Task details: What you return must match the listing word for word.

── Records to process

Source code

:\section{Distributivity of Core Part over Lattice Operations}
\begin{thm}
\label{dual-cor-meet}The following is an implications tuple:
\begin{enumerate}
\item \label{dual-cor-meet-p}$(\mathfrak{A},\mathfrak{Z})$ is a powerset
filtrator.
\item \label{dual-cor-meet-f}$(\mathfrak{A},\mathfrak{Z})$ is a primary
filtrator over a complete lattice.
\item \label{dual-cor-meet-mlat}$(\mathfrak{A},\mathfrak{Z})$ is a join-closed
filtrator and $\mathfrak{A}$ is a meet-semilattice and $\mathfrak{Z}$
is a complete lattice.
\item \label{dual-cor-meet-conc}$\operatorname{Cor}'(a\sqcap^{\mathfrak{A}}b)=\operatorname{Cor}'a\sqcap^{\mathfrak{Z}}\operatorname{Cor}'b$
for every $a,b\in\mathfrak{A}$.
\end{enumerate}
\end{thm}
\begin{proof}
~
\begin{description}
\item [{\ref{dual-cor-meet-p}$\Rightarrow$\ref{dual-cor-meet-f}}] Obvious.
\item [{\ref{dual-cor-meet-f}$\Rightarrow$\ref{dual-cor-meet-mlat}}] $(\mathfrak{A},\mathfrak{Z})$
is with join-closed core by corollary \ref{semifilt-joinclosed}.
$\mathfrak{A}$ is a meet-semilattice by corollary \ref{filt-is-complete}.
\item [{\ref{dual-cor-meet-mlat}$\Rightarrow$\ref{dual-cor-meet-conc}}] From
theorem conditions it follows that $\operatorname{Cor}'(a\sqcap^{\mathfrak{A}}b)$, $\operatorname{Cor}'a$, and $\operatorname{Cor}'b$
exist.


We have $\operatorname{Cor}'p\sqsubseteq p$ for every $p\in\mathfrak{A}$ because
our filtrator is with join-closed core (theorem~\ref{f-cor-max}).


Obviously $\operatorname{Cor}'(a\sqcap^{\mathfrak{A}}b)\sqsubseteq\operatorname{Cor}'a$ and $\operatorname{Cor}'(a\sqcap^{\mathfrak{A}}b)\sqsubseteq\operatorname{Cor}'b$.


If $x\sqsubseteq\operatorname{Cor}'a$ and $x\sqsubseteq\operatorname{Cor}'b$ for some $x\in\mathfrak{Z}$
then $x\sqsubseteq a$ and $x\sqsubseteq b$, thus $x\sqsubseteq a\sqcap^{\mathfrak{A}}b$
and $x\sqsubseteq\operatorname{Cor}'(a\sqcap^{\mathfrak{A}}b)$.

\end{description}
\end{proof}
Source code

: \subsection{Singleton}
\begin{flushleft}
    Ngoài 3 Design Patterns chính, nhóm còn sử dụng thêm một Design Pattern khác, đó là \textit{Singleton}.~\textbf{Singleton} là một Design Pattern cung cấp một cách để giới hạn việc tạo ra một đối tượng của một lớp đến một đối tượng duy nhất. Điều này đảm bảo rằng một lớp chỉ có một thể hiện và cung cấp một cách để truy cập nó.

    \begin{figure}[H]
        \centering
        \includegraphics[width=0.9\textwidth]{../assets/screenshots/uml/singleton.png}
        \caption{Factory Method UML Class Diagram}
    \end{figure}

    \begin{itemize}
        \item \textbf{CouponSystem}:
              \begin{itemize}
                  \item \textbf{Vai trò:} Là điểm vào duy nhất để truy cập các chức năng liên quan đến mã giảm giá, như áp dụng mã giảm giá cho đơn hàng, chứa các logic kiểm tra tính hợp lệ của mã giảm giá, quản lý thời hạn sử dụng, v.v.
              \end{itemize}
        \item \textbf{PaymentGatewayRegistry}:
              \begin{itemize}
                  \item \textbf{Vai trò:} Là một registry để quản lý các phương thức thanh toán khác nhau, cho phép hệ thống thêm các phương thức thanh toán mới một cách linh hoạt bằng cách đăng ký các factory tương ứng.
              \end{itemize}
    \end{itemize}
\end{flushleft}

────

Answer area:
Source code

:\section{Distributivity of Core Part over Lattice Operations}
\begin{thm}
\label{dual-cor-meet}The following is an implications tuple:
\begin{enumerate}
\item \label{dual-cor-meet-p}$(\mathfrak{A},\mathfrak{Z})$ is a powerset
filtrator.
\item \label{dual-cor-meet-f}$(\mathfrak{A},\mathfrak{Z})$ is a primary
filtrator over a complete lattice.
\item \label{dual-cor-meet-mlat}$(\mathfrak{A},\mathfrak{Z})$ is a join-closed
filtrator and $\mathfrak{A}$ is a meet-semilattice and $\mathfrak{Z}$
is a complete lattice.
\item \label{dual-cor-meet-conc}$\operatorname{Cor}'(a\sqcap^{\mathfrak{A}}b)=\operatorname{Cor}'a\sqcap^{\mathfrak{Z}}\operatorname{Cor}'b$
for every $a,b\in\mathfrak{A}$.
\end{enumerate}
\end{thm}
\begin{proof}
~
\begin{description}
\item [{\ref{dual-cor-meet-p}$\Rightarrow$\ref{dual-cor-meet-f}}] Obvious.
\item [{\ref{dual-cor-meet-f}$\Rightarrow$\ref{dual-cor-meet-mlat}}] $(\mathfrak{A},\mathfrak{Z})$
is with join-closed core by corollary \ref{semifilt-joinclosed}.
$\mathfrak{A}$ is a meet-semilattice by corollary \ref{filt-is-complete}.
\item [{\ref{dual-cor-meet-mlat}$\Rightarrow$\ref{dual-cor-meet-conc}}] From
theorem conditions it follows that $\operatorname{Cor}'(a\sqcap^{\mathfrak{A}}b)$, $\operatorname{Cor}'a$, and $\operatorname{Cor}'b$
exist.


We have $\operatorname{Cor}'p\sqsubseteq p$ for every $p\in\mathfrak{A}$ because
our filtrator is with join-closed core (theorem~\ref{f-cor-max}).


Obviously $\operatorname{Cor}'(a\sqcap^{\mathfrak{A}}b)\sqsubseteq\operatorname{Cor}'a$ and $\operatorname{Cor}'(a\sqcap^{\mathfrak{A}}b)\sqsubseteq\operatorname{Cor}'b$.


If $x\sqsubseteq\operatorname{Cor}'a$ and $x\sqsubseteq\operatorname{Cor}'b$ for some $x\in\mathfrak{Z}$
then $x\sqsubseteq a$ and $x\sqsubseteq b$, thus $x\sqsubseteq a\sqcap^{\mathfrak{A}}b$
and $x\sqsubseteq\operatorname{Cor}'(a\sqcap^{\mathfrak{A}}b)$.

\end{description}
\end{proof}
Source code

: \subsection{Singleton}
\begin{flushleft}
    Ngoài 3 Design Patterns chính, nhóm còn sử dụng thêm một Design Pattern khác, đó là \textit{Singleton}.~\textbf{Singleton} là một Design Pattern cung cấp một cách để giới hạn việc tạo ra một đối tượng của một lớp đến một đối tượng duy nhất. Điều này đảm bảo rằng một lớp chỉ có một thể hiện và cung cấp một cách để truy cập nó.

    \begin{figure}[H]
        \centering
        \includegraphics[width=0.9\textwidth]{../assets/screenshots/uml/singleton.png}
        \caption{Factory Method UML Class Diagram}
    \end{figure}

    \begin{itemize}
        \item \textbf{CouponSystem}:
              \begin{itemize}
                  \item \textbf{Vai trò:} Là điểm vào duy nhất để truy cập các chức năng liên quan đến mã giảm giá, như áp dụng mã giảm giá cho đơn hàng, chứa các logic kiểm tra tính hợp lệ của mã giảm giá, quản lý thời hạn sử dụng, v.v.
              \end{itemize}
        \item \textbf{PaymentGatewayRegistry}:
              \begin{itemize}
                  \item \textbf{Vai trò:} Là một registry để quản lý các phương thức thanh toán khác nhau, cho phép hệ thống thêm các phương thức thanh toán mới một cách linh hoạt bằng cách đăng ký các factory tương ứng.
              \end{itemize}
    \end{itemize}
\end{flushleft}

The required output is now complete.